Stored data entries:
........
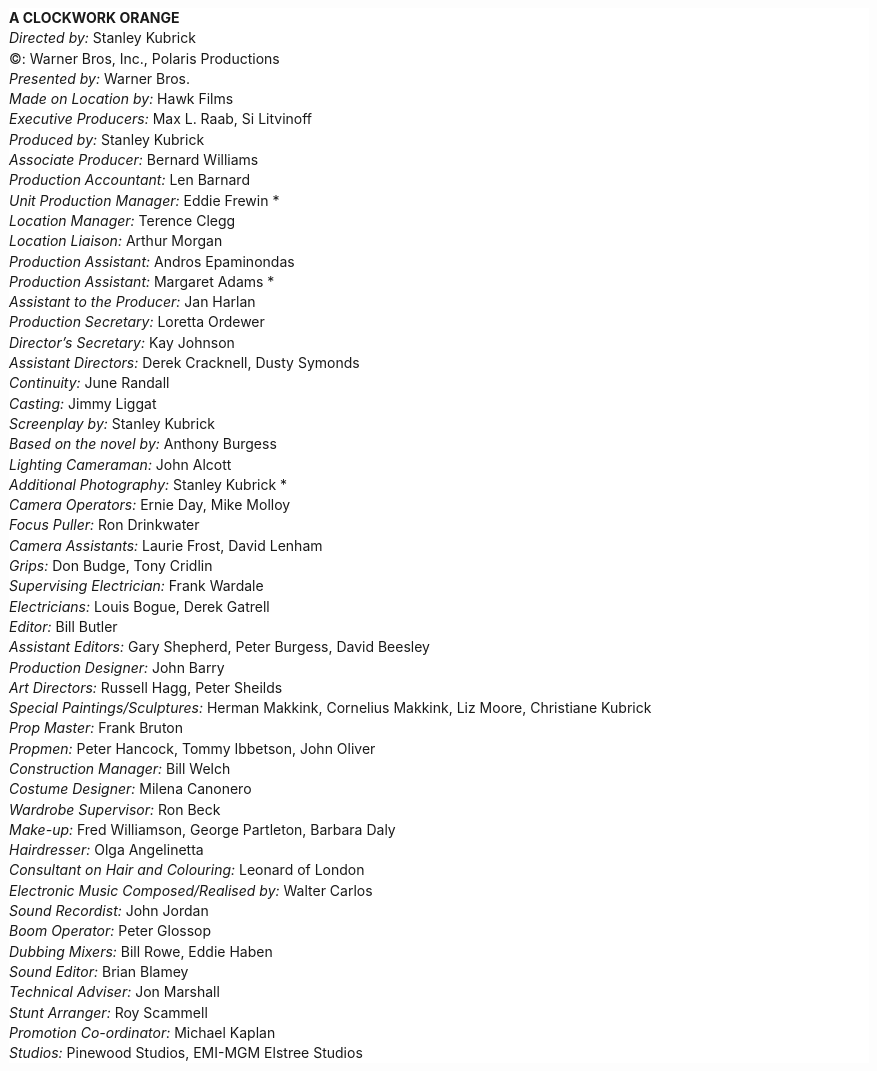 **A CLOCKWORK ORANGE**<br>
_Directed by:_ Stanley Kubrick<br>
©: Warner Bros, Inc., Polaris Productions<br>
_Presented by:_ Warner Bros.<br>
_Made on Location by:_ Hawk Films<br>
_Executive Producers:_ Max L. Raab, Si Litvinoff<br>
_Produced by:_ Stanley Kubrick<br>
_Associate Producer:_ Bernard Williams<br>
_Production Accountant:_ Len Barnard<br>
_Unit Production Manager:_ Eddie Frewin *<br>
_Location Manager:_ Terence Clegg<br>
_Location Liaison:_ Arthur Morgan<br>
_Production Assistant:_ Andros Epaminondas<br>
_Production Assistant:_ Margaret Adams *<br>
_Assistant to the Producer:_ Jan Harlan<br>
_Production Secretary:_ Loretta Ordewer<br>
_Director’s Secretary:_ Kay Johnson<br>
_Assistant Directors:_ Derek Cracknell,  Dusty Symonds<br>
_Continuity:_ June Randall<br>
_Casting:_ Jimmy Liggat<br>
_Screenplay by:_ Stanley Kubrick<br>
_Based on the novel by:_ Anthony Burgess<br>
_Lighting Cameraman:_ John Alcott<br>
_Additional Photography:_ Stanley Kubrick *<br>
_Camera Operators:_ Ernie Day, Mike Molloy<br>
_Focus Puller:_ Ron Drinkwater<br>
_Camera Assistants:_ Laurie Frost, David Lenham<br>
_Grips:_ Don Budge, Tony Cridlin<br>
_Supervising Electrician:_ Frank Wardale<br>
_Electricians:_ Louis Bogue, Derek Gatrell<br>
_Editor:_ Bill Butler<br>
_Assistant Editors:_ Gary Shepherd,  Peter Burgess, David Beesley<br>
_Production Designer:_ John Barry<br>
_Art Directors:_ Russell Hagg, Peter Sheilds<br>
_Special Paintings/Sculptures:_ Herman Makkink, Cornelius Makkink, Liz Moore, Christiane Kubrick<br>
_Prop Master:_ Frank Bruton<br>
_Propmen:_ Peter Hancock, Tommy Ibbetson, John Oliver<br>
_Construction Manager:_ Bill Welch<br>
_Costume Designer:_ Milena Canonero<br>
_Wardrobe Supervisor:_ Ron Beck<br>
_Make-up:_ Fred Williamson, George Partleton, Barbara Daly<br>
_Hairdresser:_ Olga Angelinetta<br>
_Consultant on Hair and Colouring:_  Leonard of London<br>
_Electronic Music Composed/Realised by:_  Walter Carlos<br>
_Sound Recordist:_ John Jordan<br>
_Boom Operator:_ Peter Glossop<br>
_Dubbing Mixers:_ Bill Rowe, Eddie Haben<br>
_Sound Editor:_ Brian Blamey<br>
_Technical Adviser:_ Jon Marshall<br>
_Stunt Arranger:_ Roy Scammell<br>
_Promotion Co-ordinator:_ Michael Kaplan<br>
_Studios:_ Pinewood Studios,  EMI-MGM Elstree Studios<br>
........
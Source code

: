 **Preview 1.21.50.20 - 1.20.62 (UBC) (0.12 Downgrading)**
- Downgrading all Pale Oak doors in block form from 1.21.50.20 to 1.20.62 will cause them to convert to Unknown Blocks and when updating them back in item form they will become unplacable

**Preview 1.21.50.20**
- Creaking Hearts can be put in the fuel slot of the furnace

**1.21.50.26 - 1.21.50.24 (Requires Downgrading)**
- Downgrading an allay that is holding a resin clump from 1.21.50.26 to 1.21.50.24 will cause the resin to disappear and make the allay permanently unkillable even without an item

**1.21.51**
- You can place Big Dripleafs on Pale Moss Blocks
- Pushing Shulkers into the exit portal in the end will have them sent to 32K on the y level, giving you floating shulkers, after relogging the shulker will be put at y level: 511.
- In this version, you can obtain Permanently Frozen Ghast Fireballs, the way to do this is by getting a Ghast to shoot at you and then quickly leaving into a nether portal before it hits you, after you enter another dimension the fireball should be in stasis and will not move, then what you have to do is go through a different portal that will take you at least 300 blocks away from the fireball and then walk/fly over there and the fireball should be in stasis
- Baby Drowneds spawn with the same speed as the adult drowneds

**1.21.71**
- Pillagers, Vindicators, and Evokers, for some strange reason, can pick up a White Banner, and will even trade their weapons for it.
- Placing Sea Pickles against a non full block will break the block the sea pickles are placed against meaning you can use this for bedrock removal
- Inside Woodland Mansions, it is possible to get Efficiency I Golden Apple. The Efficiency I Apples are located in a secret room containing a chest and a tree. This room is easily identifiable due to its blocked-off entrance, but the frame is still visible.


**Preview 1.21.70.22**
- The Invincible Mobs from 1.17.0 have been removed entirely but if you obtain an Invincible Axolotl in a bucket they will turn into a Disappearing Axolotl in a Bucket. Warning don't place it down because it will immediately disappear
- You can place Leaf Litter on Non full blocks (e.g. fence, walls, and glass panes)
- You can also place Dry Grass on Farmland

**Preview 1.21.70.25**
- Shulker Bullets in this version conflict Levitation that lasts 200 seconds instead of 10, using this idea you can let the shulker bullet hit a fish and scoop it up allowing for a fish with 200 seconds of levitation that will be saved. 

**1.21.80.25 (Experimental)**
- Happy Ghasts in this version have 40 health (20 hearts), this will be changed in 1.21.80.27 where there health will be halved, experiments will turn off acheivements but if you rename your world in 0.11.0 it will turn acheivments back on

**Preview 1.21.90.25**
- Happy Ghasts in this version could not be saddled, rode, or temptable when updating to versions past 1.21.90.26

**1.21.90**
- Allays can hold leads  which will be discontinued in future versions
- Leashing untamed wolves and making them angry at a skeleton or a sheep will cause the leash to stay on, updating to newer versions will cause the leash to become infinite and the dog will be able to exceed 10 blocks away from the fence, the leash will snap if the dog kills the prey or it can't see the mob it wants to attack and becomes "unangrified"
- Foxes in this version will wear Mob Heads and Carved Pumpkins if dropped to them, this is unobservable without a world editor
........
WHAT YOU WILL DO: Copy the stretch of the records above that runs from the line with "by:_ Hawk Films<br>" through the line with "Secretary:_ Kay Johnson<br>". Both end lines belong in the copy, and nothing else does.

RESULT FOR THIS EXERCISE:
_Made on Location by:_ Hawk Films<br>
_Executive Producers:_ Max L. Raab, Si Litvinoff<br>
_Produced by:_ Stanley Kubrick<br>
_Associate Producer:_ Bernard Williams<br>
_Production Accountant:_ Len Barnard<br>
_Unit Production Manager:_ Eddie Frewin *<br>
_Location Manager:_ Terence Clegg<br>
_Location Liaison:_ Arthur Morgan<br>
_Production Assistant:_ Andros Epaminondas<br>
_Production Assistant:_ Margaret Adams *<br>
_Assistant to the Producer:_ Jan Harlan<br>
_Production Secretary:_ Loretta Ordewer<br>
_Director’s Secretary:_ Kay Johnson<br>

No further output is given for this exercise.